私たち暴走族と名乗っていいですか?(上)

 それから、あいつらに押し付けられるたびに来る。

 宮田は俺が来た時だけ顔を出すらしい。

 だけど、あのチェーンの付いたドア越しのままだ。

 プリント持ってきた。

 ありがとう。

 ただそれだけの会話しか成立しない。

 それ以上の言葉をかけることもなかったし、宮田からも出すことはなかった。

 日が経つにつれて、あいつらはもう宮田の家に行かなくなって、宮田のプリントは俺が直接担任から渡されるようになった。

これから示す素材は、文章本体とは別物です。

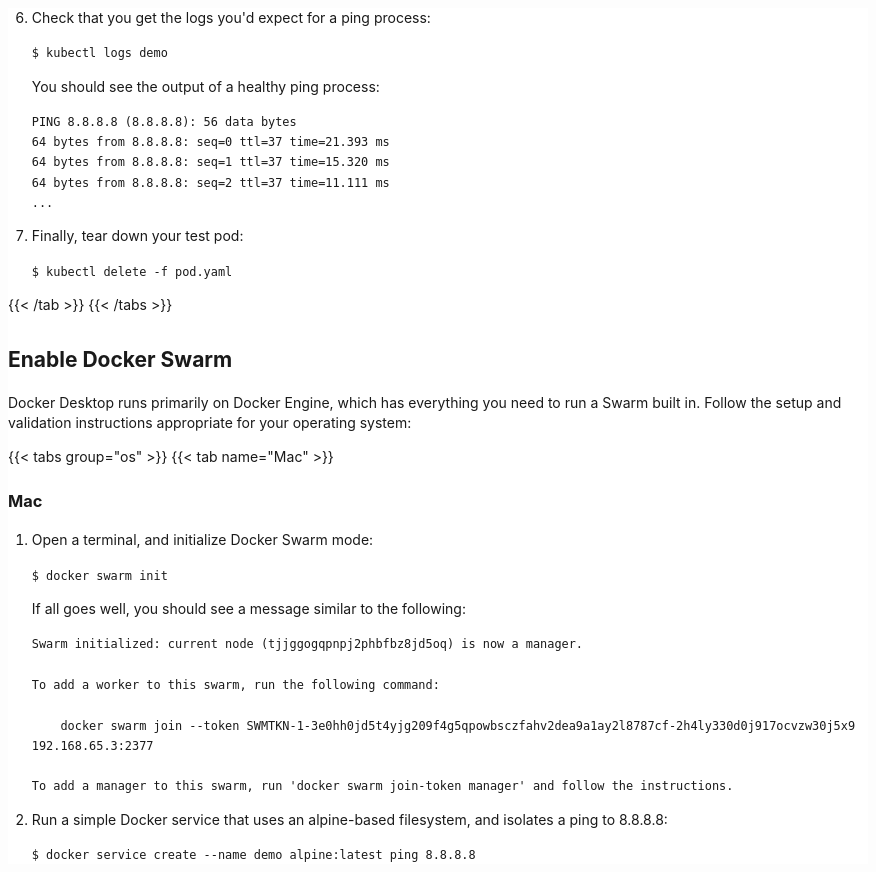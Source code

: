 6. Check that you get the logs you'd expect for a ping process:

    ```console
    $ kubectl logs demo
    ```

    You should see the output of a healthy ping process:

    ```shell
    PING 8.8.8.8 (8.8.8.8): 56 data bytes
    64 bytes from 8.8.8.8: seq=0 ttl=37 time=21.393 ms
    64 bytes from 8.8.8.8: seq=1 ttl=37 time=15.320 ms
    64 bytes from 8.8.8.8: seq=2 ttl=37 time=11.111 ms
    ...
    ```

7. Finally, tear down your test pod:

    ```console
    $ kubectl delete -f pod.yaml
    ```

{{< /tab >}}
{{< /tabs >}}

## Enable Docker Swarm

Docker Desktop runs primarily on Docker Engine, which has everything you need to run a Swarm built in. Follow the setup and validation instructions appropriate for your operating system:

{{< tabs group="os" >}}
{{< tab name="Mac" >}}

### Mac

1. Open a terminal, and initialize Docker Swarm mode:

    ```console
    $ docker swarm init
    ```

    If all goes well, you should see a message similar to the following:

    ```shell
    Swarm initialized: current node (tjjggogqpnpj2phbfbz8jd5oq) is now a manager.

    To add a worker to this swarm, run the following command:

        docker swarm join --token SWMTKN-1-3e0hh0jd5t4yjg209f4g5qpowbsczfahv2dea9a1ay2l8787cf-2h4ly330d0j917ocvzw30j5x9 192.168.65.3:2377

    To add a manager to this swarm, run 'docker swarm join-token manager' and follow the instructions.
    ```

2. Run a simple Docker service that uses an alpine-based filesystem, and isolates a ping to 8.8.8.8:

    ```console
    $ docker service create --name demo alpine:latest ping 8.8.8.8
    ```
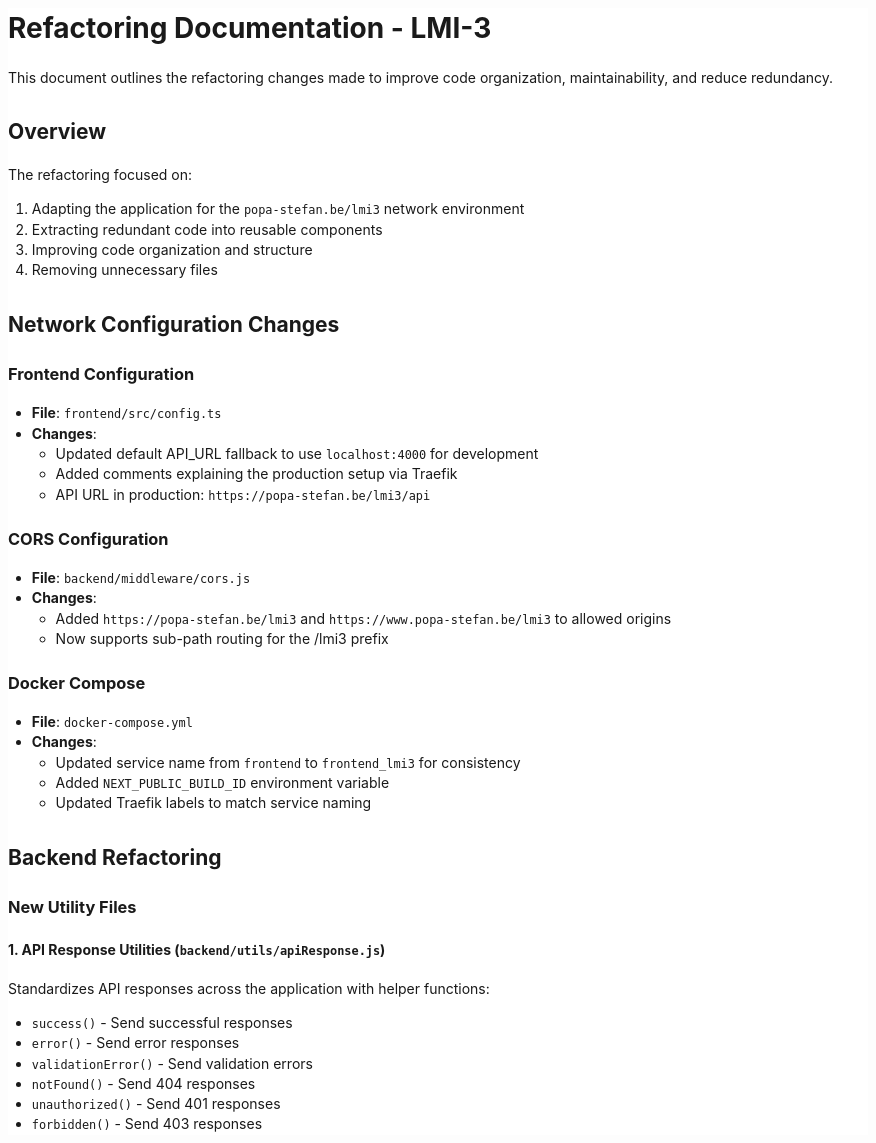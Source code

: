 # Refactoring Documentation - LMI-3

This document outlines the refactoring changes made to improve code organization, maintainability, and reduce redundancy.

## Overview

The refactoring focused on:
1. Adapting the application for the `popa-stefan.be/lmi3` network environment
2. Extracting redundant code into reusable components
3. Improving code organization and structure
4. Removing unnecessary files

## Network Configuration Changes

### Frontend Configuration
- **File**: `frontend/src/config.ts`
- **Changes**: 
  - Updated default API_URL fallback to use `localhost:4000` for development
  - Added comments explaining the production setup via Traefik
  - API URL in production: `https://popa-stefan.be/lmi3/api`

### CORS Configuration
- **File**: `backend/middleware/cors.js`
- **Changes**:
  - Added `https://popa-stefan.be/lmi3` and `https://www.popa-stefan.be/lmi3` to allowed origins
  - Now supports sub-path routing for the /lmi3 prefix

### Docker Compose
- **File**: `docker-compose.yml`
- **Changes**:
  - Updated service name from `frontend` to `frontend_lmi3` for consistency
  - Added `NEXT_PUBLIC_BUILD_ID` environment variable
  - Updated Traefik labels to match service naming

## Backend Refactoring

### New Utility Files

#### 1. API Response Utilities (`backend/utils/apiResponse.js`)
Standardizes API responses across the application with helper functions:
- `success()` - Send successful responses
- `error()` - Send error responses
- `validationError()` - Send validation errors
- `notFound()` - Send 404 responses
- `unauthorized()` - Send 401 responses
- `forbidden()` - Send 403 responses
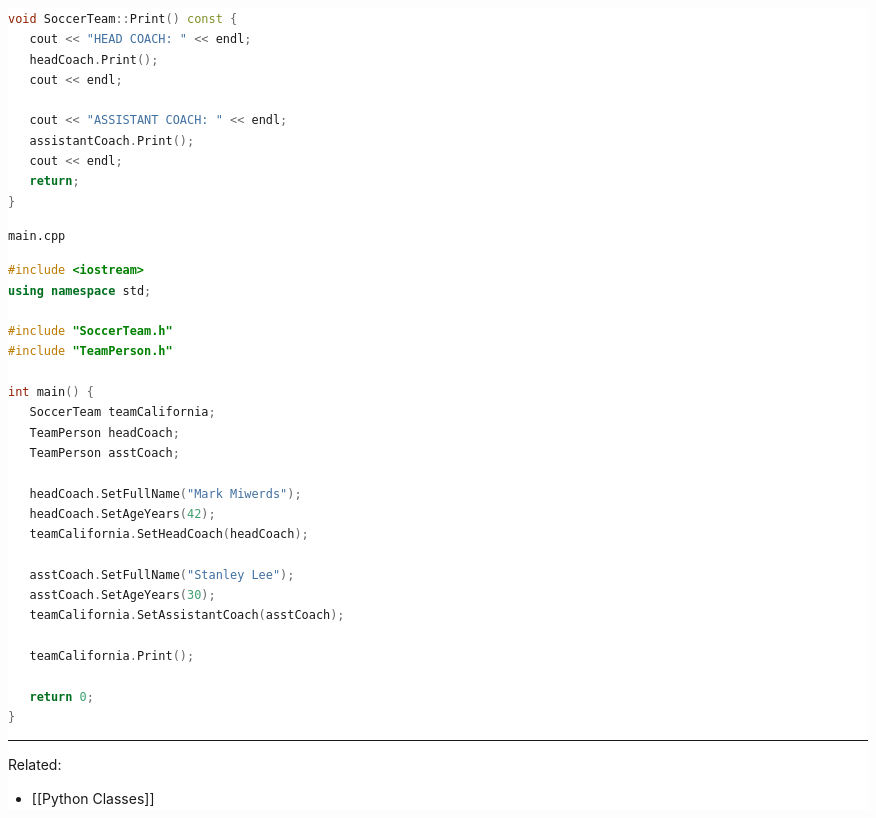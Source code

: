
 ```cpp
void SoccerTeam::Print() const {
   cout << "HEAD COACH: " << endl;
   headCoach.Print();
   cout << endl;

   cout << "ASSISTANT COACH: " << endl;
   assistantCoach.Print();
   cout << endl;
   return;
}
```

`main.cpp`

```cpp
#include <iostream>
using namespace std;

#include "SoccerTeam.h"
#include "TeamPerson.h"

int main() {
   SoccerTeam teamCalifornia;
   TeamPerson headCoach;
   TeamPerson asstCoach;

   headCoach.SetFullName("Mark Miwerds");
   headCoach.SetAgeYears(42);
   teamCalifornia.SetHeadCoach(headCoach);

   asstCoach.SetFullName("Stanley Lee");
   asstCoach.SetAgeYears(30);
   teamCalifornia.SetAssistantCoach(asstCoach);

   teamCalifornia.Print();

   return 0;
}
```


---

Related: 
- [[Python Classes]]
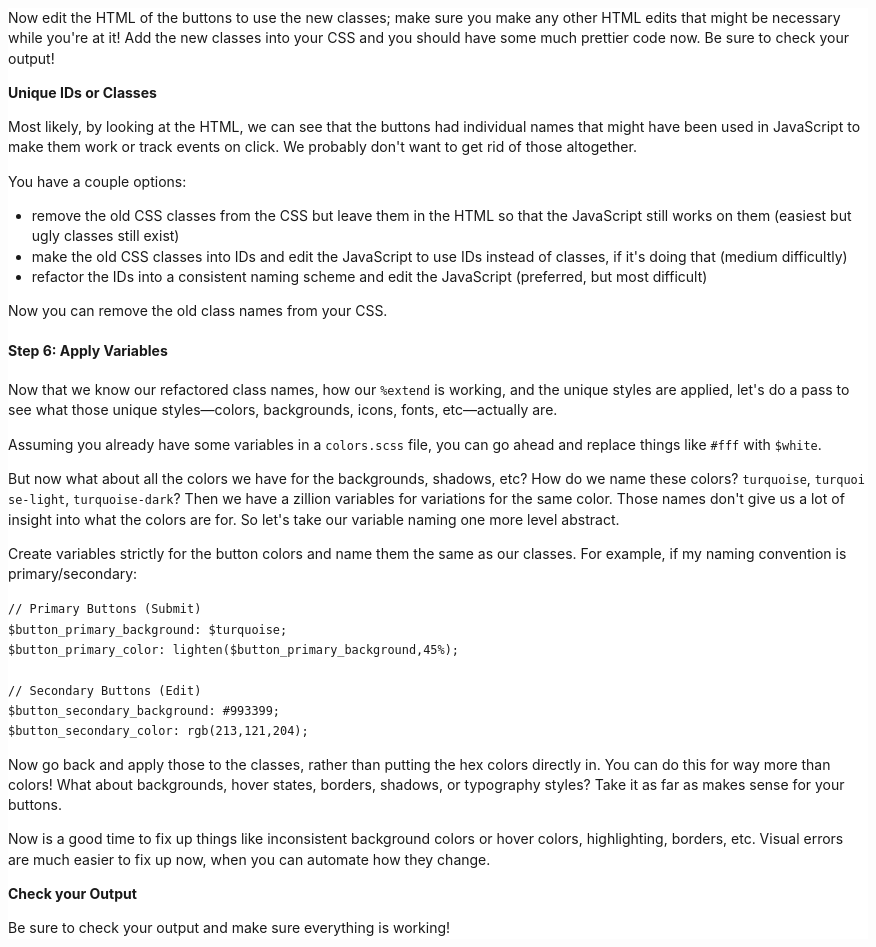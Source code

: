 Now edit the HTML of the buttons to use the new classes; make sure you make any other HTML edits that might be necessary while you're at it! Add the new classes into your CSS and you should have some much prettier code now. Be sure to check your output!

**Unique IDs or Classes**

Most likely, by looking at the HTML, we can see that the buttons had individual names that might have been used in JavaScript to make them work or track events on click. We probably don't want to get rid of those altogether.

You have a couple options:

* remove the old CSS classes from the CSS but leave them in the HTML so that the JavaScript still works on them (easiest but ugly classes still exist)
* make the old CSS classes into IDs and edit the JavaScript to use IDs instead of classes, if it's doing that (medium difficultly)
* refactor the IDs into a consistent naming scheme and edit the JavaScript (preferred, but most difficult)

Now you can remove the old class names from your CSS.


#### Step 6: Apply Variables

Now that we know our refactored class names, how our `%extend` is working, and the unique styles are applied, let's do a pass to see what those unique styles—colors, backgrounds, icons, fonts, etc—actually are.

Assuming you already have some variables in a `colors.scss` file, you can go ahead and replace things like `#fff` with `$white`.

But now what about all the colors we have for the backgrounds, shadows, etc? How do we name these colors? `turquoise`, `turquoise-light`, `turquoise-dark`? Then we have a zillion variables for variations for the same color. Those names don't give us a lot of insight into what the colors are for. So let's take our variable naming one more level abstract.

Create variables strictly for the button colors and name them the same as our classes. For example, if my naming convention is primary/secondary:

    // Primary Buttons (Submit)
    $button_primary_background: $turquoise;
    $button_primary_color: lighten($button_primary_background,45%);

    // Secondary Buttons (Edit)
    $button_secondary_background: #993399;
    $button_secondary_color: rgb(213,121,204);

Now go back and apply those to the classes, rather than putting the hex colors directly in. You can do this for way more than colors! What about backgrounds, hover states, borders, shadows, or typography styles? Take it as far as makes sense for your buttons.

Now is a good time to fix up things like inconsistent background colors or hover colors, highlighting, borders, etc. Visual errors are much easier to fix up now, when you can automate how they change.

**Check your Output**

Be sure to check your output and make sure everything is working!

 2年生も半分を過ぎた頃、あっという間に閉じていくドアを初めて止めた。

「なぁ、ちょっと話さないか?」

「…」

 驚いたように目を見開いた宮田は、戸惑いながらもドアを開けたまま俺を見てた。

「宮田、お前、なんか怖いことがあるのか?」

「…なんで?」

 初めて、ありがとう以外の言葉を宮田は話した。

 それが少し嬉しくて、でも自分が何でこんなこと言ったのかよく分からなかった。

「…何となくだけど」

「…怖い、かもね」

 宮田は苦笑交じりにそう言って、ドアを閉めてしまった。